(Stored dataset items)
───
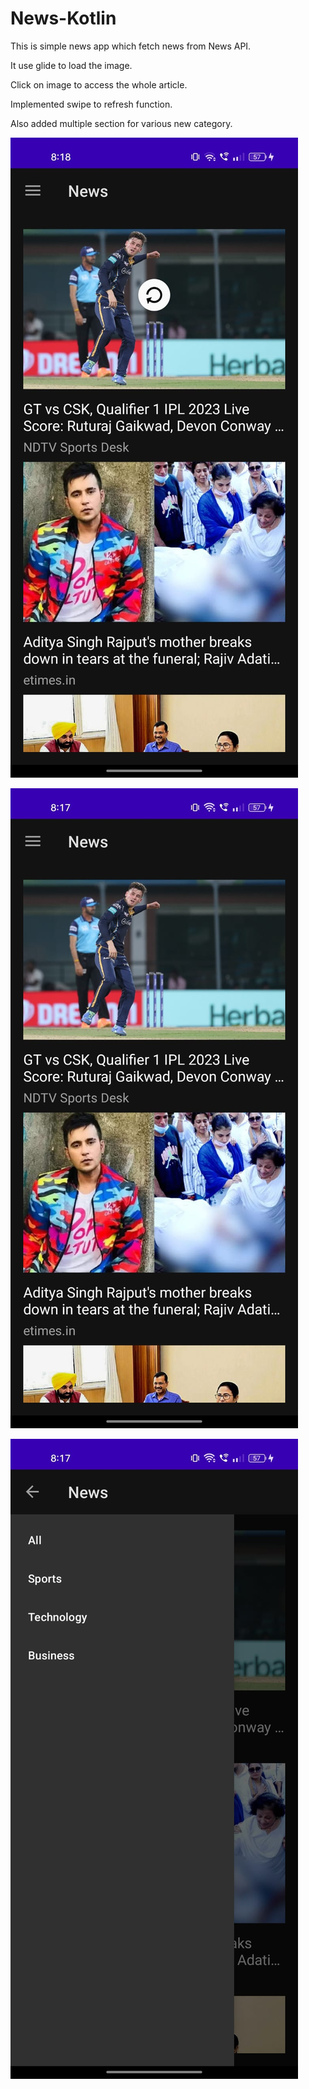 # News-Kotlin
This is simple news app which fetch news from News API.

It use glide to load the image.

Click on image to access the whole article.

Implemented swipe to refresh function.

Also added multiple section for various new category.


![Swipe Reload](https://github.com/MrLakshay/News-Kotlin/blob/d73015849ebbb70929cf7f1c8fe048638bb03656/Screenshots/WhatsApp%20Image%202023-05-24%20at%208.18.26%20PM.jpeg)

![Screen](https://github.com/MrLakshay/News-Kotlin/blob/d73015849ebbb70929cf7f1c8fe048638bb03656/Screenshots/WhatsApp%20Image%202023-05-24%20at%208.18.27%20PM%202.jpeg)

![Side Menu](https://github.com/MrLakshay/News-Kotlin/blob/d73015849ebbb70929cf7f1c8fe048638bb03656/Screenshots/WhatsApp%20Image%202023-05-24%20at%208.18.27%20PM.jpeg)
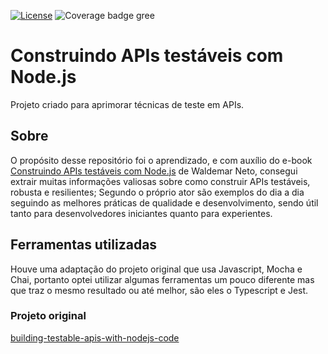 [![License][license-image]][license-url] ![Coverage badge gree][coverage-badge-green]

[license-url]: https://opensource.org/licenses/MIT
[license-image]: https://img.shields.io/npm/l/make-coverage-badge.svg
[coverage-badge-green]: https://img.shields.io/badge/Coverage-98.51%25-brightgreen.svg

# Construindo APIs testáveis com Node.js

Projeto criado para aprimorar técnicas de teste em APIs.

## Sobre

O propósito desse repositório foi o aprendizado, e com auxílio do e-book [Construindo APIs testáveis com Node.js](https://leanpub.com/construindo-apis-testaveis-com-nodejs/) de Waldemar Neto, consegui extrair muitas informações valiosas sobre como construir APIs testáveis, robusta e resilientes; Segundo o próprio ator são exemplos do dia a dia seguindo as melhores práticas de qualidade e desenvolvimento, sendo útil tanto para desenvolvedores iniciantes quanto para experientes.

## Ferramentas utilizadas

Houve uma adaptação do projeto original que usa Javascript, Mocha e Chai, portanto optei utilizar algumas ferramentas um pouco diferente mas que traz o mesmo resultado ou até melhor, são eles o Typescript e Jest.

### Projeto original

[building-testable-apis-with-nodejs-code](https://github.com/waldemarnt/building-testable-apis-with-nodejs-code)
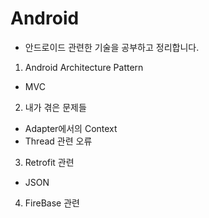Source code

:# Android

* 안드로이드 관련한 기술을 공부하고 정리합니다.

1. Android Architecture Pattern
 * MVC
2. 내가 겪은 문제들
 * Adapter에서의 Context
 * Thread 관련 오류
3. Retrofit 관련
 * JSON
4. FireBase 관련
───
Your task is to repeat the opening line of the entries above and each line after it, ending with the line that has "Source code". Do not include the pictures.

 # News-Kotlin
This is simple news app which fetch news from News API.

It use glide to load the image.

Click on image to access the whole article.

Implemented swipe to refresh function.

Also added multiple section for various new category.


![Swipe Reload](https://github.com/MrLakshay/News-Kotlin/blob/d73015849ebbb70929cf7f1c8fe048638bb03656/Screenshots/WhatsApp%20Image%202023-05-24%20at%208.18.26%20PM.jpeg)

![Screen](https://github.com/MrLakshay/News-Kotlin/blob/d73015849ebbb70929cf7f1c8fe048638bb03656/Screenshots/WhatsApp%20Image%202023-05-24%20at%208.18.27%20PM%202.jpeg)

![Side Menu](https://github.com/MrLakshay/News-Kotlin/blob/d73015849ebbb70929cf7f1c8fe048638bb03656/Screenshots/WhatsApp%20Image%202023-05-24%20at%208.18.27%20PM.jpeg)
 [![License][license-image]][license-url] ![Coverage badge gree][coverage-badge-green]

[license-url]: https://opensource.org/licenses/MIT
[license-image]: https://img.shields.io/npm/l/make-coverage-badge.svg
[coverage-badge-green]: https://img.shields.io/badge/Coverage-98.51%25-brightgreen.svg

# Construindo APIs testáveis com Node.js

Projeto criado para aprimorar técnicas de teste em APIs.

## Sobre

O propósito desse repositório foi o aprendizado, e com auxílio do e-book [Construindo APIs testáveis com Node.js](https://leanpub.com/construindo-apis-testaveis-com-nodejs/) de Waldemar Neto, consegui extrair muitas informações valiosas sobre como construir APIs testáveis, robusta e resilientes; Segundo o próprio ator são exemplos do dia a dia seguindo as melhores práticas de qualidade e desenvolvimento, sendo útil tanto para desenvolvedores iniciantes quanto para experientes.

## Ferramentas utilizadas

Houve uma adaptação do projeto original que usa Javascript, Mocha e Chai, portanto optei utilizar algumas ferramentas um pouco diferente mas que traz o mesmo resultado ou até melhor, são eles o Typescript e Jest.

### Projeto original

[building-testable-apis-with-nodejs-code](https://github.com/waldemarnt/building-testable-apis-with-nodejs-code)
Source code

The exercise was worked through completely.